═══ Information given
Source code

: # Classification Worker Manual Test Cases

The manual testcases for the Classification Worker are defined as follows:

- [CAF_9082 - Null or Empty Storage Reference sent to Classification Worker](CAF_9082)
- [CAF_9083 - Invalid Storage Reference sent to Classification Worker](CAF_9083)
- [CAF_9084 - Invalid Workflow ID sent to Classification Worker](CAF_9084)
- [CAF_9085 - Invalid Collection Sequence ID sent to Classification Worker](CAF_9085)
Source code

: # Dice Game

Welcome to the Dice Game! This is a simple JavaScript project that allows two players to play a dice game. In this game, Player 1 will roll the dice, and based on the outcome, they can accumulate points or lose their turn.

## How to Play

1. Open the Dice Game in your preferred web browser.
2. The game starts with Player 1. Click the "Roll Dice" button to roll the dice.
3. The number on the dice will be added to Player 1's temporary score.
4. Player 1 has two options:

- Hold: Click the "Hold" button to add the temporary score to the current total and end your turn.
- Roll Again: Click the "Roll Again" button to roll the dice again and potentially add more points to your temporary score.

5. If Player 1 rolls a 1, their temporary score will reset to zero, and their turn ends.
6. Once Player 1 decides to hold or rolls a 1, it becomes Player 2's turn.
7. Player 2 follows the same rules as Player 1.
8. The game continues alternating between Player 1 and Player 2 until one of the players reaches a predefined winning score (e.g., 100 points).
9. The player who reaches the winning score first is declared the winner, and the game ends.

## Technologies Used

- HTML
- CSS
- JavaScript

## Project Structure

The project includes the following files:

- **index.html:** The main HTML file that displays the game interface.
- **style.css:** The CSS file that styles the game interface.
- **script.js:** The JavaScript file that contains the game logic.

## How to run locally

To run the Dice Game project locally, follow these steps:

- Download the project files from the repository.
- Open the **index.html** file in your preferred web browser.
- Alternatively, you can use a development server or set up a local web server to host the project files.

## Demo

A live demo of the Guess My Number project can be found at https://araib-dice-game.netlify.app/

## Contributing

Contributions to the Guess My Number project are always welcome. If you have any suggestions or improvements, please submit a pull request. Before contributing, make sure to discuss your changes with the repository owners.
══════
*Exercise prompt*
Write out only the lines that run from the line containing "Manual Test Cases" through the line containing "- Hold: Click", both included, exactly as they appear above.

*Task solution*
: # Classification Worker Manual Test Cases

The manual testcases for the Classification Worker are defined as follows:

- [CAF_9082 - Null or Empty Storage Reference sent to Classification Worker](CAF_9082)
- [CAF_9083 - Invalid Storage Reference sent to Classification Worker](CAF_9083)
- [CAF_9084 - Invalid Workflow ID sent to Classification Worker](CAF_9084)
- [CAF_9085 - Invalid Collection Sequence ID sent to Classification Worker](CAF_9085)
Source code

: # Dice Game

Welcome to the Dice Game! This is a simple JavaScript project that allows two players to play a dice game. In this game, Player 1 will roll the dice, and based on the outcome, they can accumulate points or lose their turn.

## How to Play

1. Open the Dice Game in your preferred web browser.
2. The game starts with Player 1. Click the "Roll Dice" button to roll the dice.
3. The number on the dice will be added to Player 1's temporary score.
4. Player 1 has two options:

- Hold: Click the "Hold" button to add the temporary score to the current total and end your turn.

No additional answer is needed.